Extracting bitmap images from videos can be a complex task, especially if you're developing a commercial app and cannot use patented codecs like H.264 or H.265 with FFmpeg. However, there is a solution: the MediaCodec API and OpenGL ES. This approach offers several advantages:
- Suitable for commercial apps.
- No external library dependencies.
- Supports decoding of patented codecs and any codec supported by the Android device.
- Hardware decoding is supported.
The answer to the question looks like the following.
We create a media extractor and decoder for decoding video input. Using a SurfaceTexture
, we capture frames from the decoder as OpenGL ES textures. After calling the releaseOutputBuffer
method, the frame is rendered onto this SurfaceTexture
. The rendering and frame availability callback occurs in a separate thread, so the decoding process must wait until the frame is captured as an OpenGL ES texture. Once captured, the frame is rendered onto an offscreen pixel buffer allocated by EGL. We can then extract pixel data from this buffer into a ByteBuffer
, which is subsequently copied into a bitmap.
class VideoExtractor {
fun extract(context: Context, srcUri: Uri): List<Bitmap> {
val frames = mutableListOf<Bitmap>()
var extractor: MediaExtractor? = null
var decoder: MediaCodec? = null
var outputSurface: DecoderOutputSurface? = null
try {
// create extractor
extractor = MediaExtractor()
extractor.setDataSource(context, srcUri, null)
val videoTrackIndex = findVideoTrackIndex(extractor)
extractor.selectTrack(videoTrackIndex)
// create decoder
val format = extractor.getTrackFormat(videoTrackIndex)
val mime = format.getString(MediaFormat.KEY_MIME)
?: throw RuntimeException("Could not retrieve video mime type")
decoder = MediaCodec.createDecoderByType(mime)
// create output surface
val width = format.getInteger(MediaFormat.KEY_WIDTH)
val height = format.getInteger(MediaFormat.KEY_HEIGHT)
outputSurface = DecoderOutputSurface(width, height)
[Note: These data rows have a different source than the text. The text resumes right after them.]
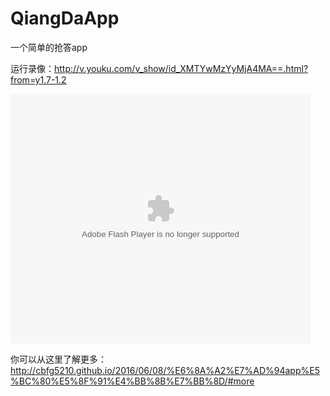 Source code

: # QiangDaApp
一个简单的抢答app  

运行录像：<http://v.youku.com/v_show/id_XMTYwMzYyMjA4MA==.html?from=y1.7-1.2>  

<embed src="http://player.youku.com/player.php/sid/XMTYwMzYyMjA4MA==/v.swf" allowFullScreen="true" quality="high" width="480" height="400" align="middle" allowScriptAccess="always" type="application/x-shockwave-flash"></embed>

你可以从这里了解更多：<http://cbfg5210.github.io/2016/06/08/%E6%8A%A2%E7%AD%94app%E5%BC%80%E5%8F%91%E4%BB%8B%E7%BB%8D/#more>
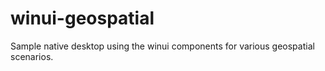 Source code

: # winui-geospatial
Sample native desktop using the winui components for various geospatial scenarios.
// configure and start decoder
decoder.configure(format, outputSurface.surface, null, 0)
decoder.start()
// extract video data chunks and decode frames
val info = MediaCodec.BufferInfo()
var inputDone = false
var outputDone = false
while (!(inputDone && outputDone)) {
// feed input data to decoder
if (!inputDone) {
val bufferIndex = decoder.dequeueInputBuffer(0)
if (bufferIndex >= 0) {
val inputBuffer = decoder.getInputBuffer(bufferIndex)
?: throw RuntimeException("Could not retrieve input buffer")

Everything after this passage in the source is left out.